You said “Our Patients are Our First Priority.’ You promised customer delight.
You lied.
You fixed my finger in the ER, but after attempting to understand the bill, I need brain surgery.
I found a dummy’s guide to reading your medical bill. It was four pages long (the bill was two pages) and it included diagrams, arrows and decoding instructions.
Your billing system is not designed for me, the patient/customer in “customer delight,” but for the way you organize your cost and profit centers.
So, I’m offering to help YOU make ME your first priority.
My Advice
Point 1: I am a whole person who has a whole experience, not separate experiences of the doctor, the sutures, the hospital etc.
So I find it confusing when you send separate bills for
- the sutures
- the doctor
- the hospital
When I pay a bill, I think of myself has having paid THE bill, so when the second and third bills arrive I’m flummoxed. It’s possible that I am a simpleton, but that is neither here nor there, as you claim, without qualification, that I am your first priority. So please send me one bill for the one me that has one medical experience.
You will save a tree (maybe a forest) and the cost of several postage stamps.
Point 2: I’m not going to pay the bill until I know what the health insurance covered, so you don’t need to send me one bill prior to their payment, and another more confusing one after their payment.
You will save another stamp and another forest.

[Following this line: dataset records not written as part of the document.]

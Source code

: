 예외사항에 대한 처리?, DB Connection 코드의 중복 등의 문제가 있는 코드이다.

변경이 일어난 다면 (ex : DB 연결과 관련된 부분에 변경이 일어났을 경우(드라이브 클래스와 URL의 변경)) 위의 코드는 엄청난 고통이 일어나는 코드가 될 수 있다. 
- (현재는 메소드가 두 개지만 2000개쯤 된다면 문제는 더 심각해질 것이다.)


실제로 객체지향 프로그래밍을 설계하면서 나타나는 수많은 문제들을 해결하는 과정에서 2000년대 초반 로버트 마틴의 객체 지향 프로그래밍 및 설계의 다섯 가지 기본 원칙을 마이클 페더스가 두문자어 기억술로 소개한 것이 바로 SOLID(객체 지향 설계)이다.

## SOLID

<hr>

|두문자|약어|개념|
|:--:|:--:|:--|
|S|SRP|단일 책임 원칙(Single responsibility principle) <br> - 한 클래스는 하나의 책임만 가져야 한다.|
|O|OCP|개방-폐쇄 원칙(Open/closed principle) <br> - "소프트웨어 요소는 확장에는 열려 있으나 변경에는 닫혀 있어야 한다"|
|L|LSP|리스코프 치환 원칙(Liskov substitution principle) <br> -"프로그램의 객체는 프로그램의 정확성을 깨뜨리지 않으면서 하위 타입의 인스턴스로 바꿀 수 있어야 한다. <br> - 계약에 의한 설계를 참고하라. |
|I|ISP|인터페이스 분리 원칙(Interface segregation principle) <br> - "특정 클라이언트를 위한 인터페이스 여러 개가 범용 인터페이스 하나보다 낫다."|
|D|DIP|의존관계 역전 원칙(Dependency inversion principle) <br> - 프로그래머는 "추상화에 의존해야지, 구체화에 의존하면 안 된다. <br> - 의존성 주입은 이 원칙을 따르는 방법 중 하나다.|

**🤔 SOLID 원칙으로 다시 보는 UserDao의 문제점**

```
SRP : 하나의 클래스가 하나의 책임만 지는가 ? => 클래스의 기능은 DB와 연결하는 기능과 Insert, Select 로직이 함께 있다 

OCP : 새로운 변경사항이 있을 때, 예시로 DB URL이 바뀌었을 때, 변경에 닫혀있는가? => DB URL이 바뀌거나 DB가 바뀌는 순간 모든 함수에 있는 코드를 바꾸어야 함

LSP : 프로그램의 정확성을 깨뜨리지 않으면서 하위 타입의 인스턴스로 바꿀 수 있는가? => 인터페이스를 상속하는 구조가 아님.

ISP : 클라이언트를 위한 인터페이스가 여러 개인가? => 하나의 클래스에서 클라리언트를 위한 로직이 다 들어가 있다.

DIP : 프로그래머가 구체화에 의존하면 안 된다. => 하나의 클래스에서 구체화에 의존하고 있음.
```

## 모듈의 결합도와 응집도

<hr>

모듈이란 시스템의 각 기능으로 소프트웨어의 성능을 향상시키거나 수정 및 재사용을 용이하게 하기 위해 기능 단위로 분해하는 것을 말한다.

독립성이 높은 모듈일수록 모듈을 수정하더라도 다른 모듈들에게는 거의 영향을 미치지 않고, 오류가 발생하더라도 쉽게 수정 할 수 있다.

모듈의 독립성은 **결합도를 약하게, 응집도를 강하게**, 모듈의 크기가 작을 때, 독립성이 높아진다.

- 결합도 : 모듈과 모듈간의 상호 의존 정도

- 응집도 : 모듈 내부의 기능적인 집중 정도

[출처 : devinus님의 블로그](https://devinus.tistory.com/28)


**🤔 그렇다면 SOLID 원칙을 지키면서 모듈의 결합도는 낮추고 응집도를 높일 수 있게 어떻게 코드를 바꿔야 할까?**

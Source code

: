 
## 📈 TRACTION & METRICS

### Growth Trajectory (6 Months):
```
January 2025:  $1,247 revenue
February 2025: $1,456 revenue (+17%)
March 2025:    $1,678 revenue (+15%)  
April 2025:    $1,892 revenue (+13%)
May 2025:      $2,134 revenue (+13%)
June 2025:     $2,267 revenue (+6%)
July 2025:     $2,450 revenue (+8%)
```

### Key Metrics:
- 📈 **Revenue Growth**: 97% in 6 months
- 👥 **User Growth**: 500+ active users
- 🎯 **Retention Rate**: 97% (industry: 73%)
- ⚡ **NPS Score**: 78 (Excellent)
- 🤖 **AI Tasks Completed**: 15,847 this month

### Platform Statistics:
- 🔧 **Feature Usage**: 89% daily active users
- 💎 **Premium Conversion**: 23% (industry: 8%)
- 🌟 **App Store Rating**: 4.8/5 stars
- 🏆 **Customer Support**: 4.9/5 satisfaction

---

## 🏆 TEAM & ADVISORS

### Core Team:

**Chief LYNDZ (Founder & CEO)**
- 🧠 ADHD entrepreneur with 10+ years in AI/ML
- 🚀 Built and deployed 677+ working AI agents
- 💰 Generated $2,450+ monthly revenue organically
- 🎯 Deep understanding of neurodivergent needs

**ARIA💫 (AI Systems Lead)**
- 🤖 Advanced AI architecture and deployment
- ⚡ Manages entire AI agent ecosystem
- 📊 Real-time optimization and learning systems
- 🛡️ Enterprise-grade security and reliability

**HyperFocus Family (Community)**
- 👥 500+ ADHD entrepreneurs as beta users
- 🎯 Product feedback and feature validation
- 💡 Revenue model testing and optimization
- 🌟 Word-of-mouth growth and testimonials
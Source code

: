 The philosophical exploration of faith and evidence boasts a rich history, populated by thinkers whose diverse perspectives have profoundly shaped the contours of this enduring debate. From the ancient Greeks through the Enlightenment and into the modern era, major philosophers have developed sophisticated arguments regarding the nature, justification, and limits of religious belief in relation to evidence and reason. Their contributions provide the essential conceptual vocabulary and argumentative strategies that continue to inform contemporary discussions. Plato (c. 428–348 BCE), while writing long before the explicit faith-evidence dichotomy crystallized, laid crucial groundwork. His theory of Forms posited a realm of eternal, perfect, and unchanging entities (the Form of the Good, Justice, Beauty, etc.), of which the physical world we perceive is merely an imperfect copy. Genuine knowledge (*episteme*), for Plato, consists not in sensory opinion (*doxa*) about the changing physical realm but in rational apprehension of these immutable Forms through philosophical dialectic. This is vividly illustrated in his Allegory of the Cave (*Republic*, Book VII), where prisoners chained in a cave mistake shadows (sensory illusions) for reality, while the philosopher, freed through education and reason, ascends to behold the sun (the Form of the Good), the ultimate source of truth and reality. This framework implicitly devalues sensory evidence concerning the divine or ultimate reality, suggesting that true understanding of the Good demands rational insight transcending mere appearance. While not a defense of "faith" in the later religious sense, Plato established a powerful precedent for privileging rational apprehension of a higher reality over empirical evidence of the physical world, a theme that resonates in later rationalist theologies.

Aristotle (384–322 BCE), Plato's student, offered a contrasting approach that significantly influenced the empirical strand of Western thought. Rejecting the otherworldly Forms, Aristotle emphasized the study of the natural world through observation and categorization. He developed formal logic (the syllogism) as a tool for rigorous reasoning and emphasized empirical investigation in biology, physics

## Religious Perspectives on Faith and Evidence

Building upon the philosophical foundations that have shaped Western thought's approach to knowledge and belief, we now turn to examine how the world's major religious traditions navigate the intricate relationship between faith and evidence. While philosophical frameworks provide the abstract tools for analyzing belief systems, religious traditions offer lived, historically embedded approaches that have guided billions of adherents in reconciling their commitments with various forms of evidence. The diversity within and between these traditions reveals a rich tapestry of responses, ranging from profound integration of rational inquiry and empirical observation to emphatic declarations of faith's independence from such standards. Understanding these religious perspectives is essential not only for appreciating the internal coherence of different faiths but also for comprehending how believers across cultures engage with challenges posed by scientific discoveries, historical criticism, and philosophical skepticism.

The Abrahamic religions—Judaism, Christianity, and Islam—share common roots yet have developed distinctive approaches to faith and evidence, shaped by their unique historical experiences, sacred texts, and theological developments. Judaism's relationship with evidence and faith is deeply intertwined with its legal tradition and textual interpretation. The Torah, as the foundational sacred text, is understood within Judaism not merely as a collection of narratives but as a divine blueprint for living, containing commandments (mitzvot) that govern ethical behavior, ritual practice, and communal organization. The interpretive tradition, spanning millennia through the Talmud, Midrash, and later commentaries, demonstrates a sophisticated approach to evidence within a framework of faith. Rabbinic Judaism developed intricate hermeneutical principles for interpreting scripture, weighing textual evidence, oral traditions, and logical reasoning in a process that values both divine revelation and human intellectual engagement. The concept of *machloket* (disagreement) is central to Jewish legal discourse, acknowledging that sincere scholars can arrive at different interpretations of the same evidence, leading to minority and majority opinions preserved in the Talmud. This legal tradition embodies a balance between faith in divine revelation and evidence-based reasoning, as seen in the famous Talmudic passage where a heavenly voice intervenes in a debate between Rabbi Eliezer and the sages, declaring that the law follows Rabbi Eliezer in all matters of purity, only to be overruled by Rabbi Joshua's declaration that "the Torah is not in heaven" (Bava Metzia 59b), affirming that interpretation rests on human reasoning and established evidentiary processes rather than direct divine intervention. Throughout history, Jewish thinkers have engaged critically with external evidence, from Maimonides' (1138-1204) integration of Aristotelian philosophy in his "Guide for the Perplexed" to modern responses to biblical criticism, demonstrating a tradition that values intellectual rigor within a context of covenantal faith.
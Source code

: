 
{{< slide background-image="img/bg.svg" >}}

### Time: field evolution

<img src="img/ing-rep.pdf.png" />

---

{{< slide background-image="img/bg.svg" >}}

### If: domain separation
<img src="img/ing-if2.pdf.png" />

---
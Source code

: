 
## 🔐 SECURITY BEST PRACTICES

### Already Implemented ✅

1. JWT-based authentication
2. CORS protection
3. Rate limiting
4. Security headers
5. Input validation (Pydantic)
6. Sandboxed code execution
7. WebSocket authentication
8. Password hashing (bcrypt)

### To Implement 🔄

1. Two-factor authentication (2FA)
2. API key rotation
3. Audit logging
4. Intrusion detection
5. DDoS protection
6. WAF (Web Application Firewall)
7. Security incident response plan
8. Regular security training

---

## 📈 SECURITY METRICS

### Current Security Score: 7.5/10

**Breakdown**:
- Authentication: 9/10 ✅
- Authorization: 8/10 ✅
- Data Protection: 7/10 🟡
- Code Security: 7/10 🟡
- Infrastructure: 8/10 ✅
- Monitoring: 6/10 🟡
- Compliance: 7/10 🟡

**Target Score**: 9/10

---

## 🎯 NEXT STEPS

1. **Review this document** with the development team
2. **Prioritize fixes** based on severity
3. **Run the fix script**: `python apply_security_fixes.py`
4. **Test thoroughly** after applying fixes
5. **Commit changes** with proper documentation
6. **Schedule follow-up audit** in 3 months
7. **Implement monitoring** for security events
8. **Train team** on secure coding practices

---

Point 3: I am more likely to pay a bill that I understand and to do so faster.
Just think “accrued interest.” You also save another stamp and another forest because you don’t have to send me multiple for bills.
Point 4: I won’t have to call your billing department.
You can downsize and save money.
Your Choice
Operational efficiency and customer delight are different and competing strategies. You can’t maximize both simultaneously.
If you declare that you are a customer focused company, then customer service should not be an add on to make up for the real fact that you are maximizing operational efficiencies. Throwing customers a bone to pick and a department with whom to pick it does not equal good customer service. Training low paid employees to empathize after you’ve delivered bad service is not customer service. It is complaint resolution.
Good customer service, the kind that delights real customers, is designed into all the decisions you make about organization design, culture and processes.
P.S.
Dear medical provider, please send an aspirin with your next bill, and another for the bill you send for the aspirin.